Segment Open

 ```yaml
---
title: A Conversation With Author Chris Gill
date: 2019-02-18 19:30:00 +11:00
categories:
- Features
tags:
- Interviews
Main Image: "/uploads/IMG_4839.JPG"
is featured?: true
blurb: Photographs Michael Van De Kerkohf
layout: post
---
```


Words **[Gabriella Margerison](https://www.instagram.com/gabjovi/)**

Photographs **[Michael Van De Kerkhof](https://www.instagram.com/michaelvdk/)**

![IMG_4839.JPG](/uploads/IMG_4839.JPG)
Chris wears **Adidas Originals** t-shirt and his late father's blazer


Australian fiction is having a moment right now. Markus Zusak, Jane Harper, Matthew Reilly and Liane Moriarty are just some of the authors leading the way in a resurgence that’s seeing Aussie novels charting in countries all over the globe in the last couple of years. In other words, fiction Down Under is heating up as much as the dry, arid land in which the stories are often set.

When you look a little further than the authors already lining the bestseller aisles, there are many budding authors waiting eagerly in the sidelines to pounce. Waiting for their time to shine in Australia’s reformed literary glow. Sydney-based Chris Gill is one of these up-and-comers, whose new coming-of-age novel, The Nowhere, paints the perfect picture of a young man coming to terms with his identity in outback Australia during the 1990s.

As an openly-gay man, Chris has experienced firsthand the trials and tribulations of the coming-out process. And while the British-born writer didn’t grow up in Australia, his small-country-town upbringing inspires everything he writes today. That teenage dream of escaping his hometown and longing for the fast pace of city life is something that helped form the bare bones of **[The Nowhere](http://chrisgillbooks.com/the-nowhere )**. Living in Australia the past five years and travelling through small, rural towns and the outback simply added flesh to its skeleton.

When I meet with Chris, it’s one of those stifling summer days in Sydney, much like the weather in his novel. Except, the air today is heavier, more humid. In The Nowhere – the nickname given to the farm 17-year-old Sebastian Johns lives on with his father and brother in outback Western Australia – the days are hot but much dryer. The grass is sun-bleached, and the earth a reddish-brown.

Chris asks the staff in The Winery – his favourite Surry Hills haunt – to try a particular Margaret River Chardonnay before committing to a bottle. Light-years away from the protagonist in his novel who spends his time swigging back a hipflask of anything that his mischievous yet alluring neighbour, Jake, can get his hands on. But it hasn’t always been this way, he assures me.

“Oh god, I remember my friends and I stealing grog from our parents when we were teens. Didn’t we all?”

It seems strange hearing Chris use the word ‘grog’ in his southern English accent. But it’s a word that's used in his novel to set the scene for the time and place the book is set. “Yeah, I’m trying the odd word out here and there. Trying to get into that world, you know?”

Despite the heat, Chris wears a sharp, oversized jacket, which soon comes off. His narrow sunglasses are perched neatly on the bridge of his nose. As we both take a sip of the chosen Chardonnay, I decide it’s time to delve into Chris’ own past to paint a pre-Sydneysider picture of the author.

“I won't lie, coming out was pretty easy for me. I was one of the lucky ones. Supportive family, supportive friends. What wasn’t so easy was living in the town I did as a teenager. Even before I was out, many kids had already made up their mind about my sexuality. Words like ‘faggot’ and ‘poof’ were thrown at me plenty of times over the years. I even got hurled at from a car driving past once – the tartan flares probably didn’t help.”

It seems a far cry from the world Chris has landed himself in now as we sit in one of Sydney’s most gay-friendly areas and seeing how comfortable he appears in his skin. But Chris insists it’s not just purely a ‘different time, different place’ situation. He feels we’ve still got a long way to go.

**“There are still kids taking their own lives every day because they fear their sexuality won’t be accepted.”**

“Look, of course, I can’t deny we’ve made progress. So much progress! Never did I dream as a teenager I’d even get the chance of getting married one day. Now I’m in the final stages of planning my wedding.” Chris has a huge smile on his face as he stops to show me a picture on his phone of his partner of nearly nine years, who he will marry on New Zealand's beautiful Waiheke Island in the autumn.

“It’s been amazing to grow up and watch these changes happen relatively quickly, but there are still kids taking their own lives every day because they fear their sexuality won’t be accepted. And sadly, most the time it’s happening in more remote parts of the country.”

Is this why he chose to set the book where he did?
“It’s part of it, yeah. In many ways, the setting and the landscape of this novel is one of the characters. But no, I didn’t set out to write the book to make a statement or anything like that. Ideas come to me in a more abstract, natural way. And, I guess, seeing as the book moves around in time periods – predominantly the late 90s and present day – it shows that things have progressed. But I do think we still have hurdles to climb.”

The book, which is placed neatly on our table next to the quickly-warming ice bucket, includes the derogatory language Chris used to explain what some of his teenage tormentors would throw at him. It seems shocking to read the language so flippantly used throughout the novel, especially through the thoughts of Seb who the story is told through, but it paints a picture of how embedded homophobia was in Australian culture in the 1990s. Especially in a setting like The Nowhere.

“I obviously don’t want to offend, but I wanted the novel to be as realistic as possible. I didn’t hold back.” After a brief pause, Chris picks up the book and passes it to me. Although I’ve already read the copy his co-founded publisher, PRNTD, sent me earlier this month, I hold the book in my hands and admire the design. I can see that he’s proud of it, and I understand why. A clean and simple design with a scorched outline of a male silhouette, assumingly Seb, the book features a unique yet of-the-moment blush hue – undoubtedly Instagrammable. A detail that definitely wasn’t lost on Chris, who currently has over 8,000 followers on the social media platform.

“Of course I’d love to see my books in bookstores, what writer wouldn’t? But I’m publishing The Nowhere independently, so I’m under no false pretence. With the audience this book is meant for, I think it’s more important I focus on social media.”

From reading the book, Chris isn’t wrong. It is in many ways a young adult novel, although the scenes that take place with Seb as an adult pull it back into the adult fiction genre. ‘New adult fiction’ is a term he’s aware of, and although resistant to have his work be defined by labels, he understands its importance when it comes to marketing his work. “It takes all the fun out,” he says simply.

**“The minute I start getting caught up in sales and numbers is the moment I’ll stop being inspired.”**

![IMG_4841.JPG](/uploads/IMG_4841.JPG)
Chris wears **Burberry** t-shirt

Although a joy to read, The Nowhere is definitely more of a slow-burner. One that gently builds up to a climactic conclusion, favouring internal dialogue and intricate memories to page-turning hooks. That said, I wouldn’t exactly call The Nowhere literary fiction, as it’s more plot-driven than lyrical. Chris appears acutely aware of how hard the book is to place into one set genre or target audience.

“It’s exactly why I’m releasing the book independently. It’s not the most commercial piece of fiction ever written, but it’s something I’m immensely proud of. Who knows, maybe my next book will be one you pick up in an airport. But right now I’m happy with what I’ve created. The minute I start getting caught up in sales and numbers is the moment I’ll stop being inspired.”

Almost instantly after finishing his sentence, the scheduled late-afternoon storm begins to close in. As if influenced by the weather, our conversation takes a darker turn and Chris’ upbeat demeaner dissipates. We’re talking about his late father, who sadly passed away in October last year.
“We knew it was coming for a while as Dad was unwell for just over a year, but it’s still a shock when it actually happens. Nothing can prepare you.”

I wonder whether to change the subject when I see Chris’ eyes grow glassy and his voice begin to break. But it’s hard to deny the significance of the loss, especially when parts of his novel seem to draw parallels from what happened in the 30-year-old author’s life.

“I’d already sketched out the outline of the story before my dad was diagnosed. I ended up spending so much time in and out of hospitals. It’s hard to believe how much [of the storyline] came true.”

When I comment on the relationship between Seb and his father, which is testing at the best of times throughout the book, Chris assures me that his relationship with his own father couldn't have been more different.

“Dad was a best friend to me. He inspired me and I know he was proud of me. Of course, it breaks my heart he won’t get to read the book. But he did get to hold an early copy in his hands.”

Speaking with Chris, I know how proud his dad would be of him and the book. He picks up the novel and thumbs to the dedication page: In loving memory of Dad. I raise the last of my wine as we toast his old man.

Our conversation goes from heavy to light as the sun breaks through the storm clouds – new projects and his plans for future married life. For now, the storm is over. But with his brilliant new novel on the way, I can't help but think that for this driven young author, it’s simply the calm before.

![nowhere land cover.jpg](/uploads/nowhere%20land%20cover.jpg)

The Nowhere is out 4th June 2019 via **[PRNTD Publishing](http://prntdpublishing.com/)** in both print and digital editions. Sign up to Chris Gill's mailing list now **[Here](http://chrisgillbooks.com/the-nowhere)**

Segment Closed

— DIRECTIONS FOR THIS TASK —
Above are records; repeat only the lines starting at the line with "course I’d love" and ending at the line with "Almost instantly after", exactly as they appear, both included.

— RESPONSE AREA —
“Of course I’d love to see my books in bookstores, what writer wouldn’t? But I’m publishing The Nowhere independently, so I’m under no false pretence. With the audience this book is meant for, I think it’s more important I focus on social media.”

From reading the book, Chris isn’t wrong. It is in many ways a young adult novel, although the scenes that take place with Seb as an adult pull it back into the adult fiction genre. ‘New adult fiction’ is a term he’s aware of, and although resistant to have his work be defined by labels, he understands its importance when it comes to marketing his work. “It takes all the fun out,” he says simply.

**“The minute I start getting caught up in sales and numbers is the moment I’ll stop being inspired.”**

![IMG_4841.JPG](/uploads/IMG_4841.JPG)
Chris wears **Burberry** t-shirt

Although a joy to read, The Nowhere is definitely more of a slow-burner. One that gently builds up to a climactic conclusion, favouring internal dialogue and intricate memories to page-turning hooks. That said, I wouldn’t exactly call The Nowhere literary fiction, as it’s more plot-driven than lyrical. Chris appears acutely aware of how hard the book is to place into one set genre or target audience.

“It’s exactly why I’m releasing the book independently. It’s not the most commercial piece of fiction ever written, but it’s something I’m immensely proud of. Who knows, maybe my next book will be one you pick up in an airport. But right now I’m happy with what I’ve created. The minute I start getting caught up in sales and numbers is the moment I’ll stop being inspired.”

Almost instantly after finishing his sentence, the scheduled late-afternoon storm begins to close in. As if influenced by the weather, our conversation takes a darker turn and Chris’ upbeat demeaner dissipates. We’re talking about his late father, who sadly passed away in October last year.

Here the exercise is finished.